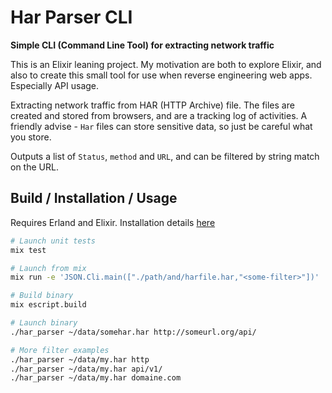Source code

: # Har Parser CLI


**Simple CLI (Command Line Tool) for extracting network traffic**

This is an Elixir leaning project. My motivation are both to explore Elixir, and also to create this small tool for use when reverse engineering web apps. Especially API usage.

Extracting network traffic from HAR (HTTP Archive) file. The files are created and stored from browsers, and are a tracking log of activities. A friendly advise - `Har` files can store sensitive data, so just be careful what you store.

Outputs a list of `Status`, `method` and `URL`, and can be filtered by string match on the URL.


## Build / Installation / Usage
Requires Erland and Elixir. Installation details [here](https://elixir-lang.org/install.html)
```bash
# Launch unit tests
mix test

# Launch from mix
mix run -e 'JSON.Cli.main(["./path/and/harfile.har,"<some-filter>"])'

# Build binary
mix escript.build

# Launch binary
./har_parser ~/data/somehar.har http://someurl.org/api/

# More filter examples
./har_parser ~/data/my.har http
./har_parser ~/data/my.har api/v1/
./har_parser ~/data/my.har domaine.com
```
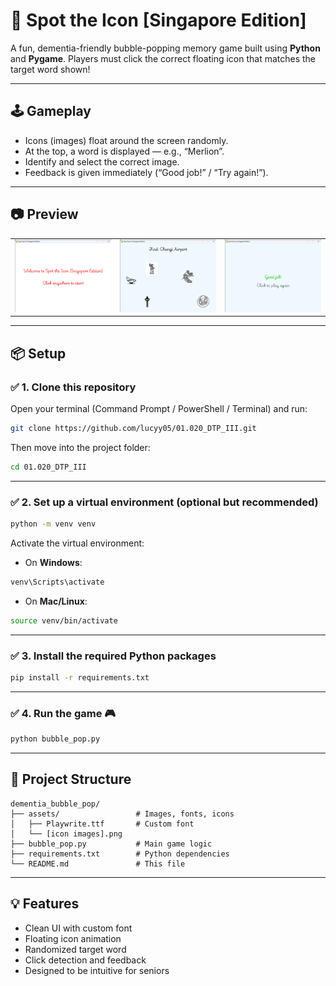 # 🧠 Spot the Icon [Singapore Edition]

A fun, dementia-friendly bubble-popping memory game built using **Python** and **Pygame**. Players must click the correct floating icon that matches the target word shown!

---

## 🕹️ Gameplay

- Icons (images) float around the screen randomly.
- At the top, a word is displayed — e.g., “Merlion”.
- Identify and select the correct image.
- Feedback is given immediately (“Good job!” / “Try again!”).

---

## 📷 Preview

<table>
  <tr>
    <td><img src="media/start.png" width="250"/></td>
    <td><img src="media/gameplay.png" width="250"/></td>
    <td><img src="media/end.png" width="250"/></td>
  </tr>
</table>

---

## 📦 Setup

### ✅ 1. Clone this repository

Open your terminal (Command Prompt / PowerShell / Terminal) and run:

```bash
git clone https://github.com/lucyy05/01.020_DTP_III.git
```

Then move into the project folder:

```bash
cd 01.020_DTP_III
```

---

### ✅ 2. Set up a virtual environment (optional but recommended)

```bash
python -m venv venv
```

Activate the virtual environment:

* On **Windows**:

```bash
venv\Scripts\activate
```

* On **Mac/Linux**:

```bash
source venv/bin/activate
```

---

### ✅ 3. Install the required Python packages

```bash
pip install -r requirements.txt
```

---

### ✅ 4. Run the game 🎮

```bash
python bubble_pop.py
```

---

## 📁 Project Structure

```
dementia_bubble_pop/
├── assets/                 # Images, fonts, icons
│   ├── Playwrite.ttf       # Custom font
│   └── [icon images].png
├── bubble_pop.py           # Main game logic
├── requirements.txt        # Python dependencies
└── README.md               # This file
```

---

## 💡 Features

* Clean UI with custom font
* Floating icon animation
* Randomized target word
* Click detection and feedback
* Designed to be intuitive for seniors
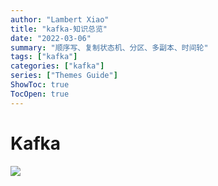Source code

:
 ```yaml
---
author: "Lambert Xiao"
title: "kafka-知识总览"
date: "2022-03-06"
summary: "顺序写、复制状态机、分区、多副本、时间轮"
tags: ["kafka"]
categories: ["kafka"]
series: ["Themes Guide"]
ShowToc: true
TocOpen: true
---
```


# Kafka

![](../Kafka.png)
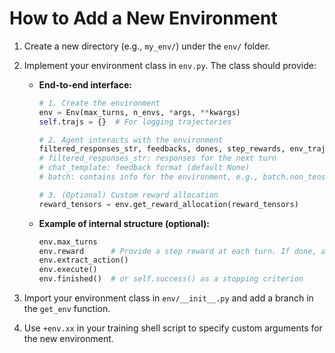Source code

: # How to Add a New Environment

1. Create a new directory (e.g., `my_env/`) under the `env/` folder.
2. Implement your environment class in `env.py`. The class should provide:
   - **End-to-end interface:**
     ```python
     # 1. Create the environment
     env = Env(max_turns, n_envs, *args, **kwargs)
     self.trajs = {}  # For logging trajectories

     # 2. Agent interacts with the environment
     filtered_responses_str, feedbacks, dones, step_rewards, env_trajs = env.run(responses_str, batch, chat_template)
     # filtered_responses_str: responses for the next turn
     # chat_template: feedback format (default None)
     # batch: contains info for the environment, e.g., batch.non_tensor_batch['extra_info'] (add info here in `create_dataset.py`)

     # 3. (Optional) Custom reward allocation
     reward_tensors = env.get_reward_allocation(reward_tensors)
     ```

   - **Example of internal structure (optional):**
     ```python
     env.max_turns
     env.reward      # Provide a step reward at each turn. If done, append 0.0.
     env.extract_action()
     env.execute()
     env.finished()  # or self.success() as a stopping criterion
     ```

3. Import your environment class in `env/__init__.py` and add a branch in the `get_env` function.
4. Use `+env.xx` in your training shell script to specify custom arguments for the new environment.
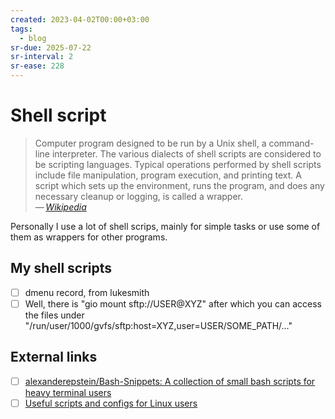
 ```yaml
---
created: 2023-04-02T00:00+03:00
tags:
  - blog
sr-due: 2025-07-22
sr-interval: 2
sr-ease: 228
---
```


# Shell script

> Computer program designed to be run by a Unix shell, a command-line interpreter. The various dialects of shell scripts are considered to be scripting languages. Typical operations performed by shell scripts include file manipulation, program execution, and printing text. A script which sets up the environment, runs the program, and does any necessary cleanup or logging, is called a wrapper.\
> — <cite>[Wikipedia](https://en.wikipedia.org/wiki/Shell_script)</cite>

Personally I use a lot of shell scrips, mainly for simple tasks or use some of them as wrappers for other programs.

## My shell scripts

- [ ] dmenu record, from lukesmith
- [ ] Well, there is "gio mount sftp://USER@XYZ" after which you can access the files under "/run/user/1000/gvfs/sftp:host=XYZ,user=USER/SOME_PATH/…"

## External links

- [ ] [alexanderepstein/Bash-Snippets: A collection of small bash scripts for heavy terminal users](https://github.com/alexanderepstein/Bash-Snippets)
- [ ] [Useful scripts and configs for Linux users](https://github.com/dmi3/bin)
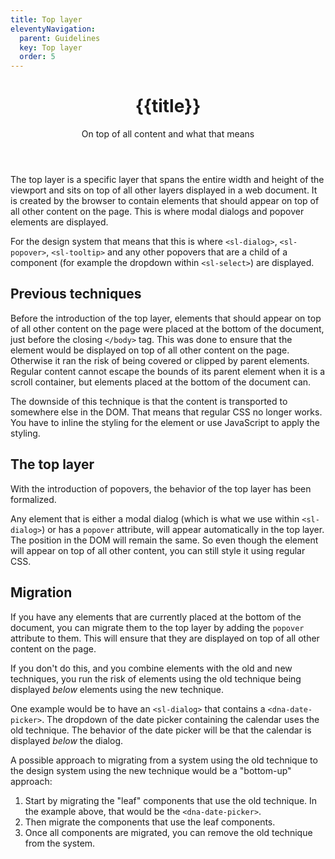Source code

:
 ```yaml
---
title: Top layer
eleventyNavigation:
  parent: Guidelines
  key: Top layer
  order: 5
---
```


<header class="ds-tokens__main-heading">
<div class="ds-tokens__heading-wrapper">
  <h1 class="ds-heading-1">{{title}}</h1>
  <p class="ds-tokens__heading-description">
  On top of all content and what that means
  </p>
</div>
</header>

<section>

The top layer is a specific layer that spans the entire width and height of the viewport and sits on top of all other layers displayed in a web document. It is created by the browser to contain elements that should appear on top of all other content on the page. This is where modal dialogs and popover elements are displayed.

For the design system that means that this is where `<sl-dialog>`, `<sl-popover>`, `<sl-tooltip>` and any other popovers that are a child of a component (for example the dropdown within `<sl-select>`) are displayed.

</section>

<section>

## Previous techniques

Before the introduction of the top layer, elements that should appear on top of all other content on the page were placed at the bottom of the document, just before the closing `</body>` tag. This was done to ensure that the element would be displayed on top of all other content on the page. Otherwise it ran the risk of being covered or clipped by parent elements. Regular content cannot escape the bounds of its parent element when it is a scroll container, but elements placed at the bottom of the document can.

The downside of this technique is that the content is transported to somewhere else in the DOM. That means that regular CSS no longer works. You have to inline the styling for the element or use JavaScript to apply the styling.

</section>

<section>

## The top layer

With the introduction of popovers, the behavior of the top layer has been formalized.

Any element that is either a modal dialog (which is what we use within `<sl-dialog>`) or has a `popover` attribute, will appear automatically in the top layer. The position in the DOM will remain the same. So even though the element will appear on top of all other content, you can still style it using regular CSS.

</section>

<section>

## Migration

If you have any elements that are currently placed at the bottom of the document, you can migrate them to the top layer by adding the `popover` attribute to them. This will ensure that they are displayed on top of all other content on the page.

If you don't do this, and you combine elements with the old and new techniques, you run the risk of elements using the old technique being displayed *below* elements using the new technique.

One example would be to have an `<sl-dialog>` that contains a `<dna-date-picker>`. The dropdown of the date picker containing the calendar uses the old technique. The behavior of the date picker will be that the calendar is displayed *below* the dialog.

A possible approach to migrating from a system using the old technique to the design system using the new technique would be a "bottom-up" approach:
1. Start by migrating the "leaf" components that use the old technique. In the example above, that would be the `<dna-date-picker>`.
2. Then migrate the components that use the leaf components.
3. Once all components are migrated, you can remove the old technique from the system.

</section>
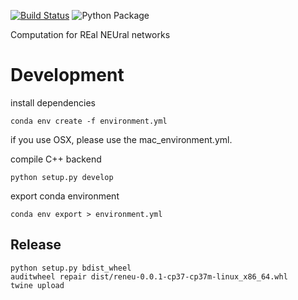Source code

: [![Build Status](https://travis-ci.org/jingpengw/reneu.svg?branch=master)](https://travis-ci.org/jingpengw/reneu)
![Python Package](https://github.com/jingpengw/reneu/workflows/Python%20package/badge.svg)

Computation for REal NEUral networks

# Development

install dependencies

    conda env create -f environment.yml

if you use OSX, please use the mac_environment.yml.

compile C++ backend

    python setup.py develop

export conda environment

    conda env export > environment.yml

## Release

```
python setup.py bdist_wheel
auditwheel repair dist/reneu-0.0.1-cp37-cp37m-linux_x86_64.whl
twine upload 
```
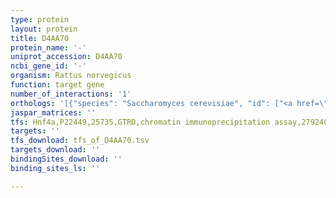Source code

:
 ```yaml
---
type: protein
layout: protein
title: D4AA70
protein_name: '-'
uniprot_accession: D4AA70
ncbi_gene_id: '-'
organism: Rattus norvegicus
function: target gene
number_of_interactions: '1'
orthologs: '[{"species": "Saccharomyces cerevisiae", "id": ["<a href=\"/protein/p32911\">P32911</a>"]}]'
jaspar_matrices: ''
tfs: Hnf4a,P22449,25735,GTRD,chromatin immunoprecipitation assay,27924024%5Buid%5D,No
targets: ''
tfs_download: tfs_of_D4AA70.tsv
targets_download: ''
bindingSites_download: ''
binding_sites_ls: ''

---
```

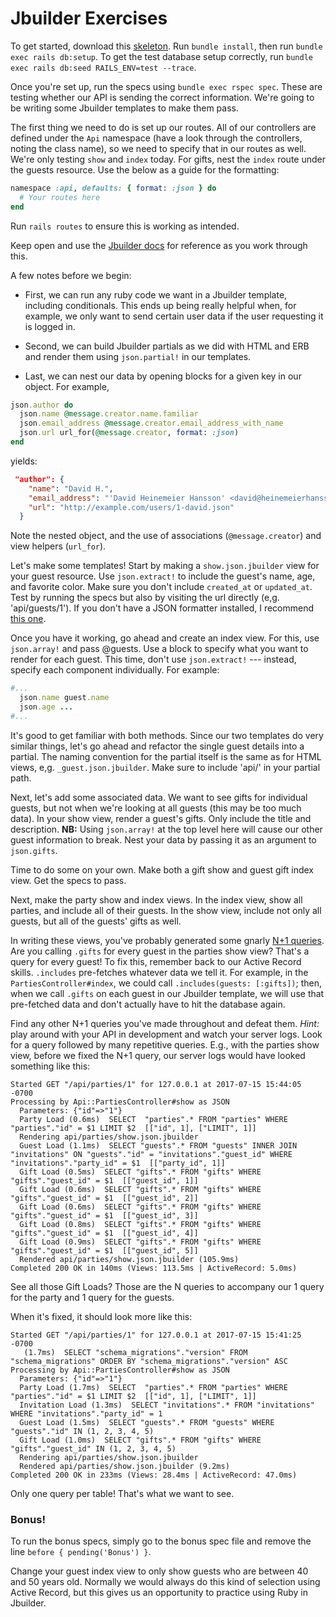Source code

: # Jbuilder Exercises

To get started, download this [skeleton][jbuilder-zip].  Run `bundle install`, then run `bundle exec rails db:setup`. To get the test database setup correctly, run `bundle exec rails db:seed RAILS_ENV=test --trace`.

Once you're set up, run the specs using `bundle exec rspec spec`. These are
testing whether our API is sending the correct information. We're going to
be writing some Jbuilder templates to make them pass.

The first thing we need to do is set up our routes. All of our controllers are
defined under the `Api` namespace (have a look through the controllers, noting
the class name), so we need to specify that in our routes as well. We're only
testing `show` and `index` today. For gifts, nest the `index` route under the
guests resource. Use the below as a guide for the formatting:

```ruby
namespace :api, defaults: { format: :json } do
  # Your routes here
end
```

Run `rails routes` to ensure this is working as intended.

Keep open and use the [Jbuilder docs][docs-link] for reference as you work through this.

A few notes before we begin:

* First, we can run any ruby code we
want in a Jbuilder template, including conditionals. This ends up being really
helpful when, for example, we only want to send certain user data if the user
requesting it is logged in.
+ Second, we can build Jbuilder partials as we did
with HTML and ERB and render them using `json.partial!` in our templates.
* Last, we can nest our
data by opening blocks for a given key in our object. For example,

```ruby
json.author do
  json.name @message.creator.name.familiar
  json.email_address @message.creator.email_address_with_name
  json.url url_for(@message.creator, format: :json)
end
```

yields:

```json
 "author": {
    "name": "David H.",
    "email_address": "'David Heinemeier Hansson' <david@heinemeierhansson.com>",
    "url": "http://example.com/users/1-david.json"
  }
```

Note the nested object, and the use of associations
(`@message.creator`) and view helpers (`url_for`).

Let's make some templates! Start by making a `show.json.jbuilder` view for your
guest resource. Use `json.extract!` to include the guest's name, age, and
favorite color. Make sure you don't include `created_at` or `updated_at`. Test
by running the specs but also by visiting the url directly (e,g.
'api/guests/1'). If you don't have a JSON formatter installed, I recommend
[this one][formatter-link].

Once you have it working, go ahead and create an index view. For this, use
`json.array!` and pass @guests. Use a block to specify what you want to render
for each guest. This time, don't use `json.extract!` --- instead, specify each
component individually. For example:

```ruby
#...
  json.name guest.name
  json.age ...
#...
```

It's good to get familiar with both methods. Since our two templates do very similar
things, let's go ahead and refactor the single guest details into a partial.
The naming convention for the partial itself is the same as for HTML views, e,g.
`_guest.json.jbuilder`. Make sure to include 'api/' in your partial path.

Next, let's add some associated data. We want to see gifts for individual
guests, but not when we're looking at all guests (this may be too much data). In
your show view, render a guest's gifts. Only include the title and description.
**NB:** Using `json.array!` at the top level here will cause our other guest
information to break. Nest your data by passing it as an argument to
`json.gifts`.

Time to do some on your own. Make both a gift show and guest gift index view. Get the specs
to pass.

Next, make the party show and index views. In the index view, show all parties,
and include all of their guests. In the show view, include not only all guests,
but all of the guests' gifts as well.

In writing these views, you've probably generated some gnarly [N+1 queries][n_plus_one]. Are you
calling `.gifts` for every guest in the parties show view? That's a query for every guest!
To fix this, remember back to our Active Record skills. `.includes` pre-fetches whatever data we
tell it. For example, in the `PartiesController#index`, we could call `.includes(guests: [:gifts])`;
then, when we call `.gifts` on each guest in our Jbuilder template, we will use that pre-fetched data
and don't actually have to hit the database again.

Find any other N+1 queries you've made throughout and defeat them. _Hint:_ play around
with your API in development and watch your server logs. Look for a query followed by many
repetitive queries. E.g., with the parties show view, before we fixed the N+1 query, our server
logs would have looked something like this:

```
Started GET "/api/parties/1" for 127.0.0.1 at 2017-07-15 15:44:05 -0700
Processing by Api::PartiesController#show as JSON
  Parameters: {"id"=>"1"}
  Party Load (0.6ms)  SELECT  "parties".* FROM "parties" WHERE "parties"."id" = $1 LIMIT $2  [["id", 1], ["LIMIT", 1]]
  Rendering api/parties/show.json.jbuilder
  Guest Load (1.1ms)  SELECT "guests".* FROM "guests" INNER JOIN "invitations" ON "guests"."id" = "invitations"."guest_id" WHERE "invitations"."party_id" = $1  [["party_id", 1]]
  Gift Load (0.5ms)  SELECT "gifts".* FROM "gifts" WHERE "gifts"."guest_id" = $1  [["guest_id", 1]]
  Gift Load (0.6ms)  SELECT "gifts".* FROM "gifts" WHERE "gifts"."guest_id" = $1  [["guest_id", 2]]
  Gift Load (0.6ms)  SELECT "gifts".* FROM "gifts" WHERE "gifts"."guest_id" = $1  [["guest_id", 3]]
  Gift Load (0.8ms)  SELECT "gifts".* FROM "gifts" WHERE "gifts"."guest_id" = $1  [["guest_id", 4]]
  Gift Load (0.9ms)  SELECT "gifts".* FROM "gifts" WHERE "gifts"."guest_id" = $1  [["guest_id", 5]]
  Rendered api/parties/show.json.jbuilder (105.9ms)
Completed 200 OK in 140ms (Views: 113.5ms | ActiveRecord: 5.0ms)
```

See all those Gift Loads? Those are the N queries to accompany our 1 query for the party and 1 query for the guests.

When it's fixed, it should look more like this:

```
Started GET "/api/parties/1" for 127.0.0.1 at 2017-07-15 15:41:25 -0700
   (1.7ms)  SELECT "schema_migrations"."version" FROM "schema_migrations" ORDER BY "schema_migrations"."version" ASC
Processing by Api::PartiesController#show as JSON
  Parameters: {"id"=>"1"}
  Party Load (1.7ms)  SELECT  "parties".* FROM "parties" WHERE "parties"."id" = $1 LIMIT $2  [["id", 1], ["LIMIT", 1]]
  Invitation Load (1.3ms)  SELECT "invitations".* FROM "invitations" WHERE "invitations"."party_id" = 1
  Guest Load (1.5ms)  SELECT "guests".* FROM "guests" WHERE "guests"."id" IN (1, 2, 3, 4, 5)
  Gift Load (1.0ms)  SELECT "gifts".* FROM "gifts" WHERE "gifts"."guest_id" IN (1, 2, 3, 4, 5)
  Rendering api/parties/show.json.jbuilder
  Rendered api/parties/show.json.jbuilder (9.2ms)
Completed 200 OK in 233ms (Views: 28.4ms | ActiveRecord: 47.0ms)
```

Only one query per table! That's what we want to see.

### Bonus!

To run the bonus specs, simply go to the bonus spec file and remove the line `before { pending('Bonus') }`.

Change your guest index view to only show guests who are between 40
and 50 years old. Normally we would always do this kind of selection using
Active Record, but this gives us an opportunity to practice using Ruby in Jbuilder.

[n_plus_one]: https://github.com/appacademy/curriculum/blob/master/react/projects/jbuilder/sql/readings/joins.md#the-n1-selects-problem
[jbuilder-zip]: http://assets.aaonline.io/fullstack/react/projects/jbuilder/skeleton.zip?
[formatter-link]: https://chrome.google.com/webstore/detail/json-formatter/bcjindcccaagfpapjjmafapmmgkkhgoa?hl=en
[docs-link]: https://github.com/rails/jbuilder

= = = =

Problem to solve: Go back to the listing above. Copy word for word the lines from the one with "### ✅ 3. Install the required Python packages" through the one with "intuitive for seniors", and nothing more.

Reply to the exercise:
### ✅ 3. Install the required Python packages

```bash
pip install -r requirements.txt
```

---

### ✅ 4. Run the game 🎮

```bash
python bubble_pop.py
```

---

## 📁 Project Structure

```
dementia_bubble_pop/
├── assets/                 # Images, fonts, icons
│   ├── Playwrite.ttf       # Custom font
│   └── [icon images].png
├── bubble_pop.py           # Main game logic
├── requirements.txt        # Python dependencies
└── README.md               # This file
```

---

## 💡 Features

* Clean UI with custom font
* Floating icon animation
* Randomized target word
* Click detection and feedback
* Designed to be intuitive for seniors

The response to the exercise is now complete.